Return every line of the data that contains the string "provides".

==== Stored data ====

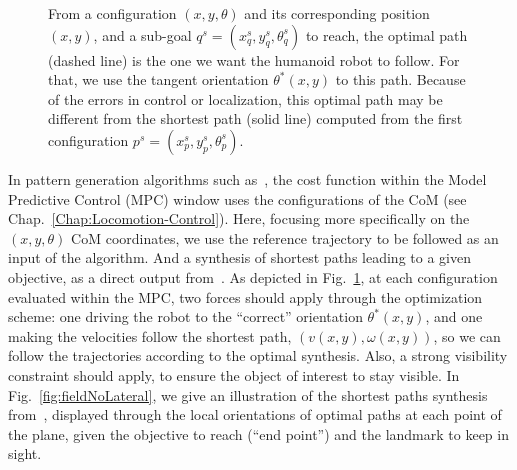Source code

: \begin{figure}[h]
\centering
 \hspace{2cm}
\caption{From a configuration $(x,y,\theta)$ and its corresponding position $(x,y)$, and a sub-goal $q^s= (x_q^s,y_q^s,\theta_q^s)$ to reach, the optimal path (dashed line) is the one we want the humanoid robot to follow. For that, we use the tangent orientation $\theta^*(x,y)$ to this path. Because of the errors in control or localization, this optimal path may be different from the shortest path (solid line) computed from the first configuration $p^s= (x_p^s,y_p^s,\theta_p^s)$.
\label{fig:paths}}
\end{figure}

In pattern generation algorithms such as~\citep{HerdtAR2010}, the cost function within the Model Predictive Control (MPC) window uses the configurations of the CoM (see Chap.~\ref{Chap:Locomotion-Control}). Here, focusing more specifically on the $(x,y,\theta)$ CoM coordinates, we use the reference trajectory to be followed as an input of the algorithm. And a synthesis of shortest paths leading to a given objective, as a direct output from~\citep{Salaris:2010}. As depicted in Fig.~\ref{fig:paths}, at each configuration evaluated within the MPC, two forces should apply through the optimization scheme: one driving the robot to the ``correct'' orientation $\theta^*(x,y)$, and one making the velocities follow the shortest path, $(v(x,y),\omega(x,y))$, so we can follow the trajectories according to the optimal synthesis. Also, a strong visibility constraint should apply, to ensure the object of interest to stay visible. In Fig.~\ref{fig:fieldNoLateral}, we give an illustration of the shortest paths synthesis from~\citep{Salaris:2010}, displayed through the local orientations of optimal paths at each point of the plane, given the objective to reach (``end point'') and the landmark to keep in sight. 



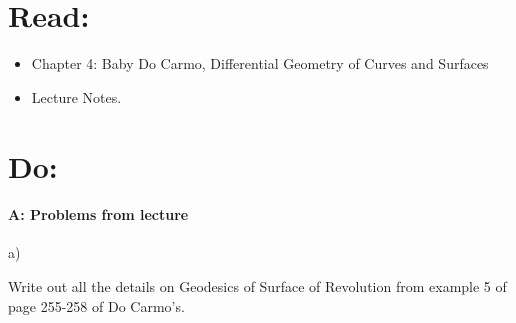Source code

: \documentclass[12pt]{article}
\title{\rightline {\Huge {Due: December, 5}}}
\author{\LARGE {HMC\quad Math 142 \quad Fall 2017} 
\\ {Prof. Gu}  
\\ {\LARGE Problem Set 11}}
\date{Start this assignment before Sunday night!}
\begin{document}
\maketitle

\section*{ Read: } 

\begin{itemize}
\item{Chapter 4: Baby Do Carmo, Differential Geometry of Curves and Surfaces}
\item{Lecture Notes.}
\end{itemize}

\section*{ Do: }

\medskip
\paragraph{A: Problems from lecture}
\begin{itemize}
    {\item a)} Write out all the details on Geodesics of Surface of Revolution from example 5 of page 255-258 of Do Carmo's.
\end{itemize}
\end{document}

====
==== Stored data ====

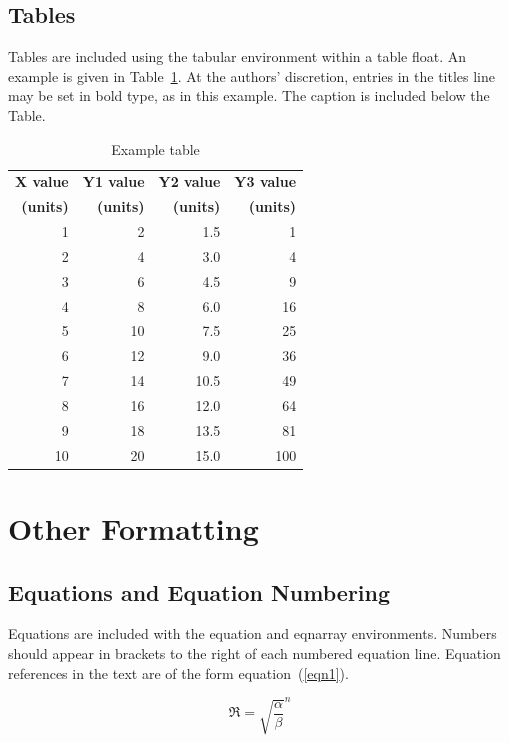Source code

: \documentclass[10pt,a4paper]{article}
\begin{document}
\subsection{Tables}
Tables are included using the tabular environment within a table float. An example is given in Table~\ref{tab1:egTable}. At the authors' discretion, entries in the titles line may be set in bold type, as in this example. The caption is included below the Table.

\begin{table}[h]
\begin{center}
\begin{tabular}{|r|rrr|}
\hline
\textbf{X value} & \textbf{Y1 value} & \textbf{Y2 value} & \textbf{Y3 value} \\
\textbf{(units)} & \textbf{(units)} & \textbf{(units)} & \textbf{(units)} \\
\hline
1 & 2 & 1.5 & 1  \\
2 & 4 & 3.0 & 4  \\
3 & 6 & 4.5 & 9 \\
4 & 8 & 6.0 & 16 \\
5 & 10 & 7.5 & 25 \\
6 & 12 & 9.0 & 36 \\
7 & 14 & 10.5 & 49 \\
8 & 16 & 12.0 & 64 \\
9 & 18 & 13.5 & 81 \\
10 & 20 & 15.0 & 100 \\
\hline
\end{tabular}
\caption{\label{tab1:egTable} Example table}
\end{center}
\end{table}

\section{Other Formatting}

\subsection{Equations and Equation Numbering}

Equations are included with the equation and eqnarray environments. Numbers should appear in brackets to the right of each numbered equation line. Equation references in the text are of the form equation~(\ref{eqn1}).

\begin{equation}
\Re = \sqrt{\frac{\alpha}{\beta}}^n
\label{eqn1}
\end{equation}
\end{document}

====
==== Stored data ====

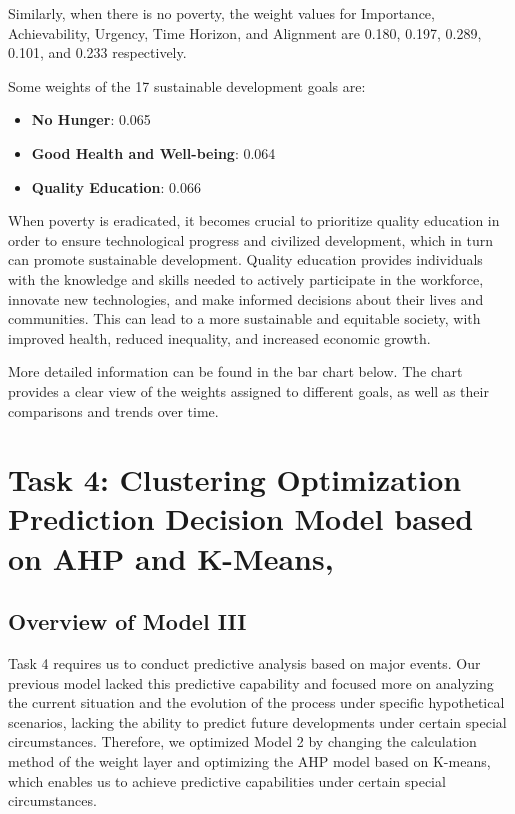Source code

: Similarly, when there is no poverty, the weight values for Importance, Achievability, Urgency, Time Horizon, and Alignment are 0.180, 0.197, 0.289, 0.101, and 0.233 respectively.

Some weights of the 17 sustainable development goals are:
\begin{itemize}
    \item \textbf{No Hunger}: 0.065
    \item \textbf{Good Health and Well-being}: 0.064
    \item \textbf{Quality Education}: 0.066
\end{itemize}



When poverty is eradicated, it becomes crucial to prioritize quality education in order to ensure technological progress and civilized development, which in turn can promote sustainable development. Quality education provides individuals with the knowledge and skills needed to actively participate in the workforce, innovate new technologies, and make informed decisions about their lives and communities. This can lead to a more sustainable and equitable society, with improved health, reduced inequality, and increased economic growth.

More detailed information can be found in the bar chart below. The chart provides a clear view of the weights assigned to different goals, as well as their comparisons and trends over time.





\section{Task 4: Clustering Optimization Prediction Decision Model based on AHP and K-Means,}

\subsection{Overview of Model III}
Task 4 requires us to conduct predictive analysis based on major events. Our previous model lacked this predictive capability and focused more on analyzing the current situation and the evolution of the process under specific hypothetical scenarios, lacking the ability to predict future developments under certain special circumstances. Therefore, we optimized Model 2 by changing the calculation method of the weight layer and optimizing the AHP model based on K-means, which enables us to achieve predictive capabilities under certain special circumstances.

====

:: Task output ::
When poverty is eradicated, it becomes crucial to prioritize quality education in order to ensure technological progress and civilized development, which in turn can promote sustainable development. Quality education provides individuals with the knowledge and skills needed to actively participate in the workforce, innovate new technologies, and make informed decisions about their lives and communities. This can lead to a more sustainable and equitable society, with improved health, reduced inequality, and increased economic growth.
More detailed information can be found in the bar chart below. The chart provides a clear view of the weights assigned to different goals, as well as their comparisons and trends over time.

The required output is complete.